Sur la montagne de Hoành son, flans la province de Quàng binh, pousse un arbre précieux que l’on appelle le cho blanc[1]. Chaque année, les princes des Enfers soulèvent des tempêtes pour faire des provisions de ce bois. Une fois ils avaient ainsi pris trois arbres et les avaient transportés dans la rivière de Danli où ils restèrent échoués près d’un bac[2] pendant quatre ou cinq jours.

Près de ce bac s’élevaient une quarantaine de maisons et une entre autres où habitait le passeur. Celui-ci avait élevé un gros porc. Une nuit cinq hommes sortirent de la rivière. Ils portaient des vêtements noirs, étaient coiffés de turbans et tenaient un sabre à la main. Ils appelèrent le passeur qui souleva sa porte[3]. Les hommes alors entrèrent chez lui et lui dirent : « Tu as un porc, tue-le, nous te le paierons. » Le passeur tua son porc et le leur servit avec du vin.
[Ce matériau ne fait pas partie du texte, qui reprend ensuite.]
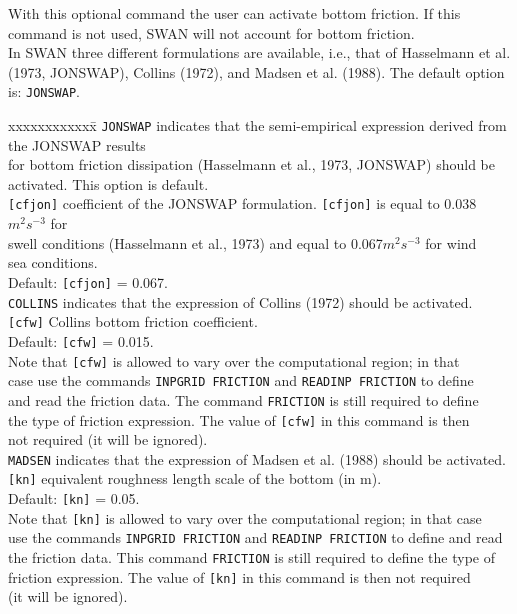 \documentclass[12pt]{book}
\begin{document}
\noindent
With this optional command the user can activate bottom friction. If this command is not used, SWAN will not account for bottom friction.
\\[2ex]
\noindent
In SWAN three different formulations are available, i.e., that of Hasselmann et al. (1973, JONSWAP),
Collins (1972), and Madsen et al. (1988). The default option is: {\tt JONSWAP}.
\begin{tabbing}
xxxxxxxxxxxx\= \kill
{\tt JONSWAP} \> indicates that the semi-empirical expression derived from the JONSWAP results\+\\
                 for bottom friction dissipation (Hasselmann et al., 1973, JONSWAP) should be\\
                 activated. This option is default.\-\\
{\tt [cfjon]} \> coefficient of the JONSWAP formulation. {\tt [cfjon]} is equal to 0.038$m^2 s^{-3}$ for\+\\
                 swell conditions (Hasselmann et al., 1973) and equal to 0.067$m^2 s^{-3}$ for wind\\
                 sea conditions.\\
                 Default: {\tt [cfjon]} = 0.067.\-\\
{\tt COLLINS} \> indicates that the expression of Collins (1972) should be activated.\\
{\tt [cfw]}   \> Collins bottom friction coefficient.\+\\
                 Default: {\tt [cfw]} = 0.015.\\
                 Note that {\tt [cfw]} is allowed to vary over the computational region; in that\\
                 case use the commands {\tt INPGRID FRICTION} and {\tt READINP FRICTION} to define\\
                 and read the friction data. The command {\tt FRICTION} is still required to define\\
                 the type of friction expression. The value of {\tt [cfw]} in this command is then\\
                 not required (it will be ignored).\-\\
{\tt MADSEN}  \> indicates that the expression of Madsen et al. (1988) should be activated.\\
{\tt [kn]}    \> equivalent roughness length scale of the bottom (in m).\+\\
                 Default: {\tt [kn]} = 0.05.\\
                 Note that {\tt [kn]} is allowed to vary over the computational region; in that case\\
                 use the commands {\tt INPGRID FRICTION} and {\tt READINP FRICTION} to define and read\\
                 the friction data. This command {\tt FRICTION} is still required to define the type of\\
                 friction expression. The value of {\tt [kn]} in this command is then not required\\
                 (it will be ignored).\-\\
\end{tabbing}
\end{document}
Les cinq hommes mangèrent le porc tout cru, ils dirent ensuite au passeur de venir sur le bord de l’eau pour prendre son argent et qu’ils lui donneraient cent ligatures. Le passeur se disposait à les rapporter chez lui, mais ils lui dirent de grimper sur un arbre et que dans une heure ils allaient soulever une tempête et gonfler les eaux pour emporter ces trois troncs d’arbre au palais du roi des eaux où l’on en avait un pressant besoin.
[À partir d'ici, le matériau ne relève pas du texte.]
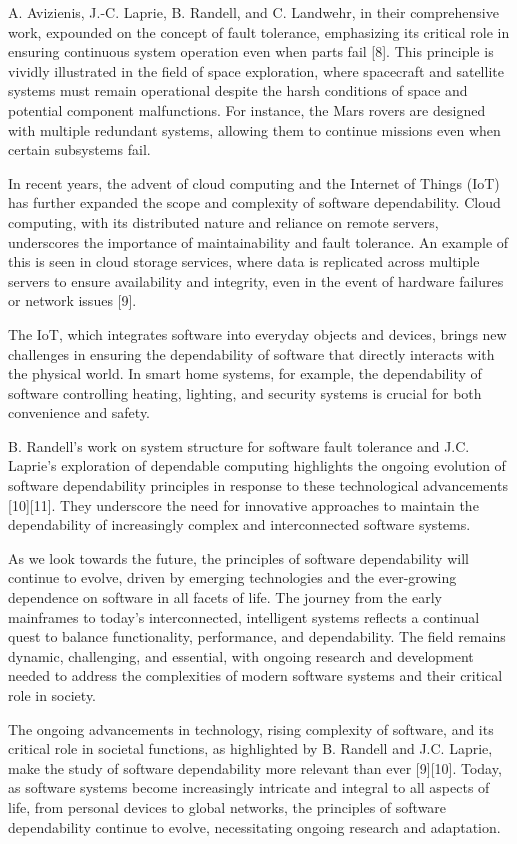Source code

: \documentclass[sigconf]{acmart}
\begin{document}
A. Avizienis, J.-C. Laprie, B. Randell, and C. Landwehr, in their comprehensive work, expounded on the concept of fault tolerance, emphasizing its critical role in ensuring continuous system operation even when parts fail [8]. This principle is vividly illustrated in the field of space exploration, where spacecraft and satellite systems must remain operational despite the harsh conditions of space and potential component malfunctions. For instance, the Mars rovers are designed with multiple redundant systems, allowing them to continue missions even when certain subsystems fail.

In recent years, the advent of cloud computing and the Internet of Things (IoT) has further expanded the scope and complexity of software dependability. Cloud computing, with its distributed nature and reliance on remote servers, underscores the importance of maintainability and fault tolerance. An example of this is seen in cloud storage services, where data is replicated across multiple servers to ensure availability and integrity, even in the event of hardware failures or network issues [9].

The IoT, which integrates software into everyday objects and devices, brings new challenges in ensuring the dependability of software that directly interacts with the physical world. In smart home systems, for example, the dependability of software controlling heating, lighting, and security systems is crucial for both convenience and safety.

B. Randell's work on system structure for software fault tolerance and J.C. Laprie's exploration of dependable computing highlights the ongoing evolution of software dependability principles in response to these technological advancements [10][11]. They underscore the need for innovative approaches to maintain the dependability of increasingly complex and interconnected software systems.

As we look towards the future, the principles of software dependability will continue to evolve, driven by emerging technologies and the ever-growing dependence on software in all facets of life. The journey from the early mainframes to today's interconnected, intelligent systems reflects a continual quest to balance functionality, performance, and dependability. The field remains dynamic, challenging, and essential, with ongoing research and development needed to address the complexities of modern software systems and their critical role in society.


The ongoing advancements in technology, rising complexity of software, and its critical role in societal functions, as highlighted by B. Randell and J.C. Laprie, make the study of software dependability more relevant than ever [9][10]. Today, as software systems become increasingly intricate and integral to all aspects of life, from personal devices to global networks, the principles of software dependability continue to evolve, necessitating ongoing research and adaptation.
\end{document}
Après leur départ, le passeur grimpa sur un arbre élevé ; bientôt il entendit un sourd roulement, le vent et la pluie firent rage et les maisons lurent submergées. Au bout d’une heure la tourmente s’apaisa, les eaux s’écoulèrent, le passeur descendit de son refuge et vit que les trois troncs d’arbre avaient disparu. Il comprit alors qu’il avait eu affaire à des serviteurs du roi des Enfers qui étaient venus faire du bois.
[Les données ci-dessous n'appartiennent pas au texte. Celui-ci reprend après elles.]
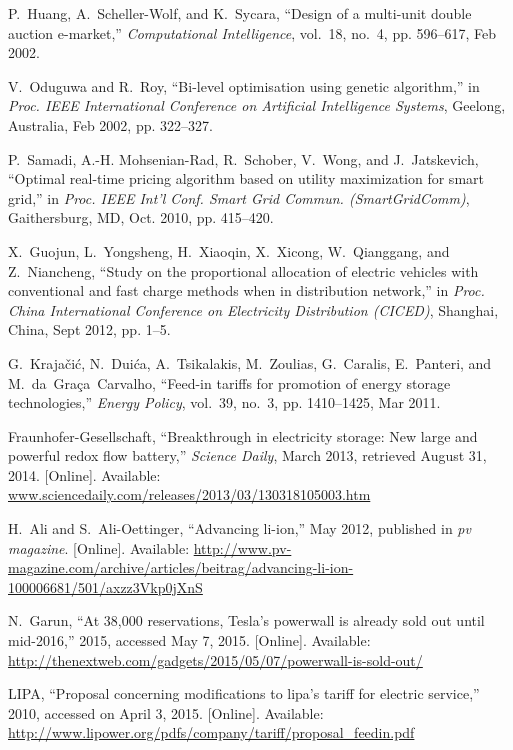 \documentclass[journal,10pt]{IEEEtran}
\begin{document}
\begin{thebibliography}{10}
P.~Huang, A.~Scheller-Wolf, and K.~Sycara, ``Design of a multi-unit double
  auction e-market,'' \emph{Computational Intelligence}, vol.~18, no.~4, pp.
  596--617, Feb 2002.

V.~Oduguwa and R.~Roy, ``Bi-level optimisation using genetic algorithm,'' in
  \emph{Proc. IEEE International Conference on Artificial Intelligence
  Systems}, Geelong, Australia, Feb 2002, pp. 322--327.

P.~Samadi, A.-H. Mohsenian-Rad, R.~Schober, V.~Wong, and J.~Jatskevich,
  ``Optimal real-time pricing algorithm based on utility maximization for smart
  grid,'' in \emph{Proc. IEEE Int'l Conf. Smart Grid Commun. (SmartGridComm)},
  Gaithersburg, MD, Oct. 2010, pp. 415--420.

X.~Guojun, L.~Yongsheng, H.~Xiaoqin, X.~Xicong, W.~Qianggang, and Z.~Niancheng,
  ``Study on the proportional allocation of electric vehicles with conventional
  and fast charge methods when in distribution network,'' in \emph{Proc. China
  International Conference on Electricity Distribution (CICED)}, Shanghai,
  China, Sept 2012, pp. 1--5.

G.~Kraja{\v{c}}i{\'{c}}, N.~Dui{\'{c}}a, A.~Tsikalakis, M.~Zoulias, G.~Caralis,
  E.~Panteri, and M.~da~Gra{\c{c}}a~Carvalho, ``Feed-in tariffs for promotion
  of energy storage technologies,'' \emph{Energy Policy}, vol.~39, no.~3, pp.
  1410--1425, Mar 2011.

\BIBentryALTinterwordspacing
{Fraunhofer-Gesellschaft}, ``Breakthrough in electricity storage: {N}ew large
  and powerful redox flow battery,'' \emph{Science Daily}, March 2013,
  retrieved August 31, 2014. [Online]. Available:
  \url{www.sciencedaily.com/releases/2013/03/130318105003.htm}
\BIBentrySTDinterwordspacing

\BIBentryALTinterwordspacing
H.~Ali and S.~Ali-Oettinger, ``Advancing li-ion,'' May 2012, published in
  \emph{pv magazine}. [Online]. Available:
  \url{http://www.pv-magazine.com/archive/articles/beitrag/advancing-li-ion-100006681/501/axzz3Vkp0jXnS}
\BIBentrySTDinterwordspacing

\BIBentryALTinterwordspacing
N.~Garun, ``{At 38,000 reservations, Tesla's powerwall is already sold out
  until mid-2016},'' 2015, accessed May 7, 2015. [Online]. Available:
  \url{http://thenextweb.com/gadgets/2015/05/07/powerwall-is-sold-out/}
\BIBentrySTDinterwordspacing

\BIBentryALTinterwordspacing
{LIPA}, ``Proposal concerning modifications to lipa's tariff for electric
  service,'' 2010, accessed on April 3, 2015. [Online]. Available:
  \url{http://www.lipower.org/pdfs/company/tariff/proposal\_feedin.pdf}
\BIBentrySTDinterwordspacing

\end{thebibliography}
\end{document}
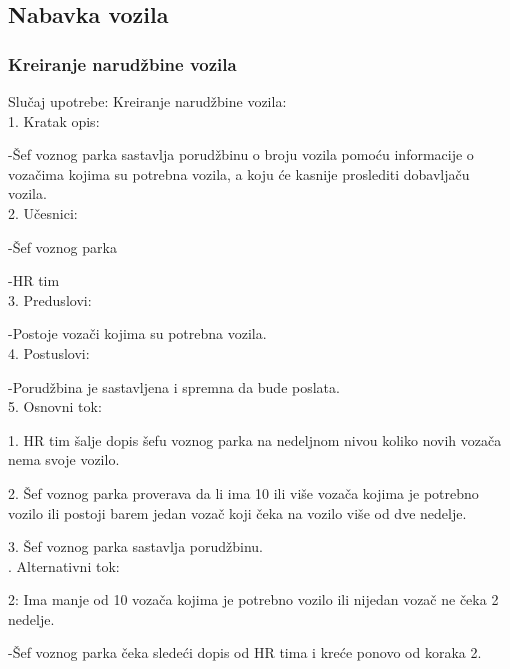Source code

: \newpage

\subsection{\bfseries Nabavka vozila}

\subsubsection{\bfseries Kreiranje narudžbine vozila}
\noindent Slučaj upotrebe: Kreiranje narudžbine vozila:\\
1. Kratak opis:
\par -Šef voznog parka sastavlja porudžbinu o broju vozila pomoću informacije o vozačima kojima su potrebna vozila, a koju će kasnije proslediti dobavljaču vozila.\\
2. Učesnici:
\par -Šef voznog parka
\par -HR tim\\
3. Preduslovi:
\par -Postoje vozači kojima su potrebna vozila.\\
4. Postuslovi:
\par -Porudžbina je sastavljena i spremna da bude poslata.\\
5. Osnovni tok:
\par 1. HR tim šalje dopis šefu voznog parka na nedeljnom nivou koliko novih vozača nema svoje vozilo.
\par 2. Šef voznog parka proverava da li ima 10 ili više vozača kojima je potrebno vozilo ili postoji barem jedan vozač koji čeka na vozilo više od dve nedelje.
\par 3. Šef voznog parka sastavlja porudžbinu.\\

. Alternativni tok:
\par 2: Ima manje od 10 vozača kojima je potrebno vozilo ili nijedan vozač ne čeka 2 nedelje.
\par -Šef voznog parka čeka sledeći dopis od HR tima i kreće ponovo od koraka 2.


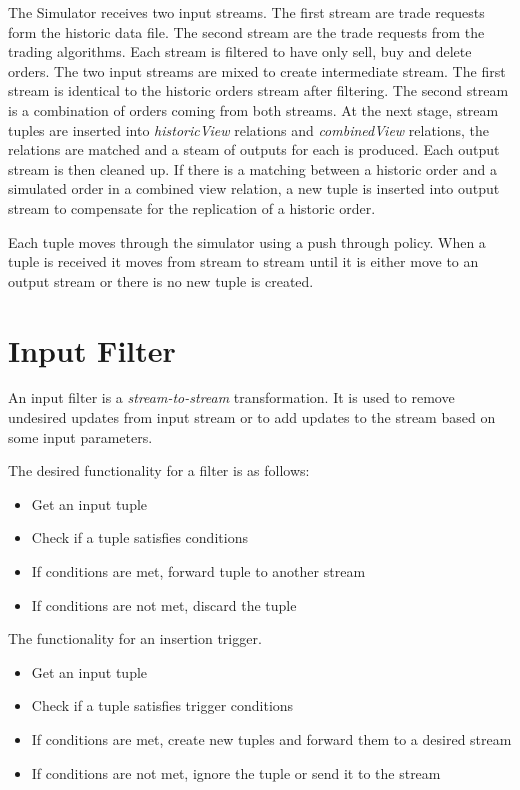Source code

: \documentclass{article}
\begin{document}
The Simulator receives two input streams. The first stream are trade requests form the historic data file. The second stream are the trade requests from the trading algorithms. Each stream is filtered to have only sell, buy and delete orders. The two input streams are mixed to create intermediate stream. The first stream is identical to the historic orders stream after filtering. The second stream is a combination of orders coming from both streams. At the next stage, stream tuples are inserted into  \emph{historicView} relations and \emph{combinedView} relations, the relations are matched and a steam of outputs for each is produced. Each output stream is then cleaned up. If there is a matching between a historic order and a simulated order in a combined view relation, a new tuple is inserted into output stream to compensate for the replication of a historic order.

Each tuple moves through the simulator using a push through policy. When a tuple is received it moves from stream to stream until it is either move to an output stream or there is no new tuple is created.

\section{Input Filter}

An input filter is a \emph{stream-to-stream} transformation. It is used to remove undesired updates from input stream or to add updates to the stream based on some input parameters.

The desired functionality for a filter is as follows:

\begin{itemize}
    \item Get an input tuple
    \item Check if a tuple satisfies conditions
    \item If conditions are met, forward tuple to another stream
    \item If conditions are not met, discard the tuple
\end{itemize}

The functionality for an insertion trigger.

\begin{itemize}
    \item Get an input tuple
    \item Check if a tuple satisfies trigger conditions
    \item If conditions are met, create new tuples and forward them to a desired stream
    \item If conditions are not met, ignore the tuple or send it to the stream
\end{itemize}
\end{document}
  1. Le chô serait le sao, s’il faut en croire quelques-uns. Dans quelques districts on n’emploierait pas le cho pour les constructions à cause de cette préférence que lui témoignent les divinités infernales. L’on peut rapprocher de ceci une superstition laotienne rapportée par M. Aymonier dans ses Notes sur le Laos, chap. XXXII (Excursions et Reconnaissances, t. IX, p. 18) : « Le bois de fer appelé koki fait surtout des pirogues et aussi des cercueils, coutume funèbre qui empêche, par crainte superstitieuse, d’employer ses planches à d’autres usages. »
  2. Ben est un petit port, un point d’accostage sur une rivière.
  3. Les portes des paillottes sont attachées par le haut ; on les maintient ouvertes au moyen d’un piquet qui repose sur la terre et soutient en l’air la partie inférieure de la porte.